According to the report, its metallurgical coal price assumptions for 2024 have been increased to $270/mt from $220/mt.
The primary drivers behind this surge are limitations in supply from Australia, heightened tensions in the Red Sea region, and robust demand from India and other markets outside of China. Notably, average metallurgical coal prices experienced a significant 25 percent increase quarter on quarter during the last three months of 2023.
“Our price assumptions are, however, lower than the average price of $300/mt in 2023 and the current spot price of $315/mt. This is because we anticipate supplies from Australia will improve in the second half of 2024 with the opening of several new mines, especially in the states of Queensland and New South Wales," the report said.
“India steel prices will strengthen over the next year, in our view, but not enough to match the rises in input costs.
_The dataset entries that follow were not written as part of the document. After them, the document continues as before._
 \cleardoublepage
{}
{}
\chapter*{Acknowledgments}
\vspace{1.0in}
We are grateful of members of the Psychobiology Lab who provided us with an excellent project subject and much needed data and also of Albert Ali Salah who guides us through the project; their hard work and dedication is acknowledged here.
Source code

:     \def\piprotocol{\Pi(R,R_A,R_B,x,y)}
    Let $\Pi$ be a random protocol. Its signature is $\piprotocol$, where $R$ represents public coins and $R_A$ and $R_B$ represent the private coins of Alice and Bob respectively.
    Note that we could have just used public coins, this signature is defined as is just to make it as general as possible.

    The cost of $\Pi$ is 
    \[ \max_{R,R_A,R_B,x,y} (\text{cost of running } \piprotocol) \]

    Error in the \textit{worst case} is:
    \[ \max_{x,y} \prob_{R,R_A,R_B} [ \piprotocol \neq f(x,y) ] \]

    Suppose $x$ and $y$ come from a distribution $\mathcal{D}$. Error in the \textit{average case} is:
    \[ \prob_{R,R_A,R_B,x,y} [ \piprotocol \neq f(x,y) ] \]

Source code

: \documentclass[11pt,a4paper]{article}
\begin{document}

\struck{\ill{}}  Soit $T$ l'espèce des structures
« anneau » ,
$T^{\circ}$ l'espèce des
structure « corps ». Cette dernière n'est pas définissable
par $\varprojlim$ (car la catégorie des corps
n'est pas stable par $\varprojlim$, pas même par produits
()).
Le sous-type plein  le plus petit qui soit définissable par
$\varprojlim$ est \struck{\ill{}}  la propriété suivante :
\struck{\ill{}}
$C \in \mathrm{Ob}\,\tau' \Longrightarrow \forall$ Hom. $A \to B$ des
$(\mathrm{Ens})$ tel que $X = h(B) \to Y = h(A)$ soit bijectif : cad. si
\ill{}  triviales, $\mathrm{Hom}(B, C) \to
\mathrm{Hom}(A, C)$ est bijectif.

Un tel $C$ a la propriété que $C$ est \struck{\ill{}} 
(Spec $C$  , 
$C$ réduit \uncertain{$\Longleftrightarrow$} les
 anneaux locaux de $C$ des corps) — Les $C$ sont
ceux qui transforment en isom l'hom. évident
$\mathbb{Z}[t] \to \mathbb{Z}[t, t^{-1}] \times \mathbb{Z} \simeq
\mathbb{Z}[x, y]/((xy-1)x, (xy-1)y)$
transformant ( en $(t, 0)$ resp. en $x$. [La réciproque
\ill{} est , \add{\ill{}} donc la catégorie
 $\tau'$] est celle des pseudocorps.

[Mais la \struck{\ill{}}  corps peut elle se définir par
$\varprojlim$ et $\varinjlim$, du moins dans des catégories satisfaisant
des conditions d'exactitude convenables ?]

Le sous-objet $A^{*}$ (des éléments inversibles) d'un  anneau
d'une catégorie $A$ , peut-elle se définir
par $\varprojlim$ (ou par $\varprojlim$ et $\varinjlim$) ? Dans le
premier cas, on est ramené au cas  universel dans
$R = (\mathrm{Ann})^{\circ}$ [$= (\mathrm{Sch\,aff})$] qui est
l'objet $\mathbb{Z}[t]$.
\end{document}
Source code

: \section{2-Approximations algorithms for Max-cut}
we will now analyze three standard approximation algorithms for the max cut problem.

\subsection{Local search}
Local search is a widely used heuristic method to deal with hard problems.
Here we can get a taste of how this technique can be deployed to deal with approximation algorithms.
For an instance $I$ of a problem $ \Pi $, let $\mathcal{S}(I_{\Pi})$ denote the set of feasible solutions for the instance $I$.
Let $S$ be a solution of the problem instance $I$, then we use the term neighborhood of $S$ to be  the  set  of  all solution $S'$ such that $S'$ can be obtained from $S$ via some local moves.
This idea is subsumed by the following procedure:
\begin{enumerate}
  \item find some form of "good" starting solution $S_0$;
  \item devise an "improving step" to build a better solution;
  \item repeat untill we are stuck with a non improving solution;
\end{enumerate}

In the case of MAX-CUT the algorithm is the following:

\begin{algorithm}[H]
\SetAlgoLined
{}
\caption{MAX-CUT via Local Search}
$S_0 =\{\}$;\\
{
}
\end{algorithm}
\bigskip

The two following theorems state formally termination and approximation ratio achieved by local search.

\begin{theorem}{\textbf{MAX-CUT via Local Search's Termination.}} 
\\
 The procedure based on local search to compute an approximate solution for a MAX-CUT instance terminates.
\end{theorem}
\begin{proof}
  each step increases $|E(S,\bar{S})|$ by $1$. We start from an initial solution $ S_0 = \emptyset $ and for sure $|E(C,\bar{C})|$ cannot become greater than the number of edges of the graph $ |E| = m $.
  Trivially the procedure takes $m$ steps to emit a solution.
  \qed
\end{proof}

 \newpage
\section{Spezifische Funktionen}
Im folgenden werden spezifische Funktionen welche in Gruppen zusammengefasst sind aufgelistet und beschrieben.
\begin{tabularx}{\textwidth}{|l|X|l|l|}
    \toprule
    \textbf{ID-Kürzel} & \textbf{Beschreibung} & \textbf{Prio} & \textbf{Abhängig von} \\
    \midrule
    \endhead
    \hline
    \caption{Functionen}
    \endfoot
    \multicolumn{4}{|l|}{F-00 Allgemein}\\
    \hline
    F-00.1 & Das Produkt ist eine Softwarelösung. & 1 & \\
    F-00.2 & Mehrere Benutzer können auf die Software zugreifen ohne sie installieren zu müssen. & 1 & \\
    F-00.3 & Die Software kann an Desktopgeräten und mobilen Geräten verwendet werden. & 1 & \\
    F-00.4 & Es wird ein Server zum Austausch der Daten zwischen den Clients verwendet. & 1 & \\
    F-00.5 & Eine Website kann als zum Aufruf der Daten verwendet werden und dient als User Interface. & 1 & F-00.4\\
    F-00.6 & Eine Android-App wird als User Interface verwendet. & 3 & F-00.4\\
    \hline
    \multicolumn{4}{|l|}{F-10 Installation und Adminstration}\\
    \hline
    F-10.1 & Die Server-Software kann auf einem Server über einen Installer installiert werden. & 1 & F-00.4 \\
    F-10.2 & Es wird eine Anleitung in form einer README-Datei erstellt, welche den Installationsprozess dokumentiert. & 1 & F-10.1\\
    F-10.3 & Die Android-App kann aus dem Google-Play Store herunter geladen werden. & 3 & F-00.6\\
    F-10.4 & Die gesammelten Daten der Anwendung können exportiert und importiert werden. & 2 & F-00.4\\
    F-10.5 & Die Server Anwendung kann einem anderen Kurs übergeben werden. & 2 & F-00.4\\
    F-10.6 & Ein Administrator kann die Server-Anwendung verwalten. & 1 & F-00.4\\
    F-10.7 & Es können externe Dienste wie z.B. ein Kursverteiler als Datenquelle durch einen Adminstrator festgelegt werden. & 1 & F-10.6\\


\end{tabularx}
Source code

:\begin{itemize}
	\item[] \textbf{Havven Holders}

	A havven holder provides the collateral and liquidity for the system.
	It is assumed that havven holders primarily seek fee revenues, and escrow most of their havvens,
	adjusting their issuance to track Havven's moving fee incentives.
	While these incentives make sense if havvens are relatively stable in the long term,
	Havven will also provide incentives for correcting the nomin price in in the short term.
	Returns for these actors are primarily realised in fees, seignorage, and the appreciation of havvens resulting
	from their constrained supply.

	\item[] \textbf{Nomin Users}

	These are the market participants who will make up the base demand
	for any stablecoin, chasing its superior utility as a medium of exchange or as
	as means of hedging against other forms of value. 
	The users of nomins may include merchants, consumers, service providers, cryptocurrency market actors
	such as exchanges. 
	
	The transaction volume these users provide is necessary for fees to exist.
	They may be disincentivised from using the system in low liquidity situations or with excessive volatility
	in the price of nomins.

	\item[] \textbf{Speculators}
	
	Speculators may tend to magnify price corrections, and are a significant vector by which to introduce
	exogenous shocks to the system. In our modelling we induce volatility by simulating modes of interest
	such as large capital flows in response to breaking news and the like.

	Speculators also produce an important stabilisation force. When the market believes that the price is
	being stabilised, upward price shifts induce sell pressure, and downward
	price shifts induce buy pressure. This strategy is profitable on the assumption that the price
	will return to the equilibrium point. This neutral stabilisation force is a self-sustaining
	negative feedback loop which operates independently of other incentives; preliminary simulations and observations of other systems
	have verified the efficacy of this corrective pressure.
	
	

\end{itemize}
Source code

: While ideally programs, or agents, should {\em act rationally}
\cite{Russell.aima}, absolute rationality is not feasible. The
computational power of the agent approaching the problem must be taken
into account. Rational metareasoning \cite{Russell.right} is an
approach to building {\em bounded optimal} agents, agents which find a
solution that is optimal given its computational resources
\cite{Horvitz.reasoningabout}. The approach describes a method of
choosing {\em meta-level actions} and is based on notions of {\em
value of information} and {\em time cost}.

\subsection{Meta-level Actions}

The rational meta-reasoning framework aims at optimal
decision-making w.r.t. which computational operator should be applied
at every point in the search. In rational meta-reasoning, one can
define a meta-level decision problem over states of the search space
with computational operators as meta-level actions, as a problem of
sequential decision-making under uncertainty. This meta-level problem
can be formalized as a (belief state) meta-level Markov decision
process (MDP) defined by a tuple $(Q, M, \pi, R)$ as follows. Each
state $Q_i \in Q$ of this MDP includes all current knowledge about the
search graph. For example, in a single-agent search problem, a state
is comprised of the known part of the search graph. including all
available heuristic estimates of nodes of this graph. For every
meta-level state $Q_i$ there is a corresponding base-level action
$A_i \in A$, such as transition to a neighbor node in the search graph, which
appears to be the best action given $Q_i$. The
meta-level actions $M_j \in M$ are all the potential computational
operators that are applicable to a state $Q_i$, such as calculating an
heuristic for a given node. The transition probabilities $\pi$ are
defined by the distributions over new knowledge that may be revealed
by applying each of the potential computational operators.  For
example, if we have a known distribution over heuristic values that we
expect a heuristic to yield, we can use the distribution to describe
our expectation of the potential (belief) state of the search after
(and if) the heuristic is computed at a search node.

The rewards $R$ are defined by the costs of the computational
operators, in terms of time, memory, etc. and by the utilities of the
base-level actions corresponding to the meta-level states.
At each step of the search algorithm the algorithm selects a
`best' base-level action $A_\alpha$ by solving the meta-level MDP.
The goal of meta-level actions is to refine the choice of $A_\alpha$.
As a result, we estimate our adjusted consolidated debt of major steel producers at INR 2.1 trillion ($25.29 billion) as of March 31, 2025. This is about INR 150 billion ($1.81 billion) higher than our previously anticipated level,” the report said.
The research firm anticipates that India will add 15 million mt of steel capacity by mid-2024. This will increase its total installed capacity to 170 million mt.